▶ Try it: Please write out the full listing beneath this line exactly, skipping its images.

◇ ◇ ◇ ◇

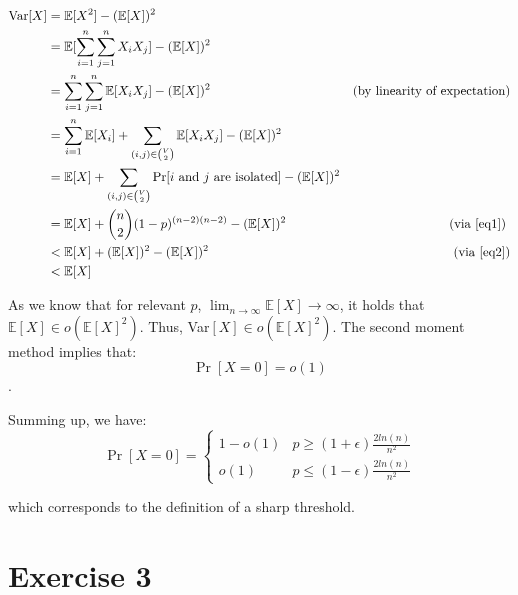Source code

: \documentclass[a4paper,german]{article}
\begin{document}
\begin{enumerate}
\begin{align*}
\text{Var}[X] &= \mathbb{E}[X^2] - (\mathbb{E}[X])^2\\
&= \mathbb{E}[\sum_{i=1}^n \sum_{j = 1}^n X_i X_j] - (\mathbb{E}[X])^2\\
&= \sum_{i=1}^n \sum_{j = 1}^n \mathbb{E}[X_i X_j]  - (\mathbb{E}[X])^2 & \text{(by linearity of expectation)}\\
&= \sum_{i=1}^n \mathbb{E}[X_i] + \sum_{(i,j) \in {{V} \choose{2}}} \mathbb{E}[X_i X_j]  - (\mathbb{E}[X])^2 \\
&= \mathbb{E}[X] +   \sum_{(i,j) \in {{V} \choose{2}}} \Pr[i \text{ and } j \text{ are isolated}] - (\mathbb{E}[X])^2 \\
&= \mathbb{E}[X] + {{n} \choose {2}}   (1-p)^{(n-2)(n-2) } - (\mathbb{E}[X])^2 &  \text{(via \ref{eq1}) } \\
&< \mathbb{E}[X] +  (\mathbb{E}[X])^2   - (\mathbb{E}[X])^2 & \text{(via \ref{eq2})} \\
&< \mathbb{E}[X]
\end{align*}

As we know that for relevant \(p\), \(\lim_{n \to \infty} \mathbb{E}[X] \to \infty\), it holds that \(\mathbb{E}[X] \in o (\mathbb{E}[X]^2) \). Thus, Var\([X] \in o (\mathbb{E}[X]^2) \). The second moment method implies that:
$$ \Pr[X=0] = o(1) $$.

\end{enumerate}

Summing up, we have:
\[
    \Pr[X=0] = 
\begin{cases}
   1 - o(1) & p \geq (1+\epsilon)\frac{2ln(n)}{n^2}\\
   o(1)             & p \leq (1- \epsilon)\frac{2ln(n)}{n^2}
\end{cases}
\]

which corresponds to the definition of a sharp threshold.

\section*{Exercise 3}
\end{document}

◇ ◇ ◇ ◇

▶ Response to this task:
Source code

: \documentclass[a4paper,german]{article}
\begin{document}
\begin{enumerate}
\begin{align*}
\text{Var}[X] &= \mathbb{E}[X^2] - (\mathbb{E}[X])^2\\
&= \mathbb{E}[\sum_{i=1}^n \sum_{j = 1}^n X_i X_j] - (\mathbb{E}[X])^2\\
&= \sum_{i=1}^n \sum_{j = 1}^n \mathbb{E}[X_i X_j]  - (\mathbb{E}[X])^2 & \text{(by linearity of expectation)}\\
&= \sum_{i=1}^n \mathbb{E}[X_i] + \sum_{(i,j) \in {{V} \choose{2}}} \mathbb{E}[X_i X_j]  - (\mathbb{E}[X])^2 \\
&= \mathbb{E}[X] +   \sum_{(i,j) \in {{V} \choose{2}}} \Pr[i \text{ and } j \text{ are isolated}] - (\mathbb{E}[X])^2 \\
&= \mathbb{E}[X] + {{n} \choose {2}}   (1-p)^{(n-2)(n-2) } - (\mathbb{E}[X])^2 &  \text{(via \ref{eq1}) } \\
&< \mathbb{E}[X] +  (\mathbb{E}[X])^2   - (\mathbb{E}[X])^2 & \text{(via \ref{eq2})} \\
&< \mathbb{E}[X]
\end{align*}

As we know that for relevant \(p\), \(\lim_{n \to \infty} \mathbb{E}[X] \to \infty\), it holds that \(\mathbb{E}[X] \in o (\mathbb{E}[X]^2) \). Thus, Var\([X] \in o (\mathbb{E}[X]^2) \). The second moment method implies that:
$$ \Pr[X=0] = o(1) $$.

\end{enumerate}

Summing up, we have:
\[
    \Pr[X=0] = 
\begin{cases}
   1 - o(1) & p \geq (1+\epsilon)\frac{2ln(n)}{n^2}\\
   o(1)             & p \leq (1- \epsilon)\frac{2ln(n)}{n^2}
\end{cases}
\]

which corresponds to the definition of a sharp threshold.

\section*{Exercise 3}
\end{document}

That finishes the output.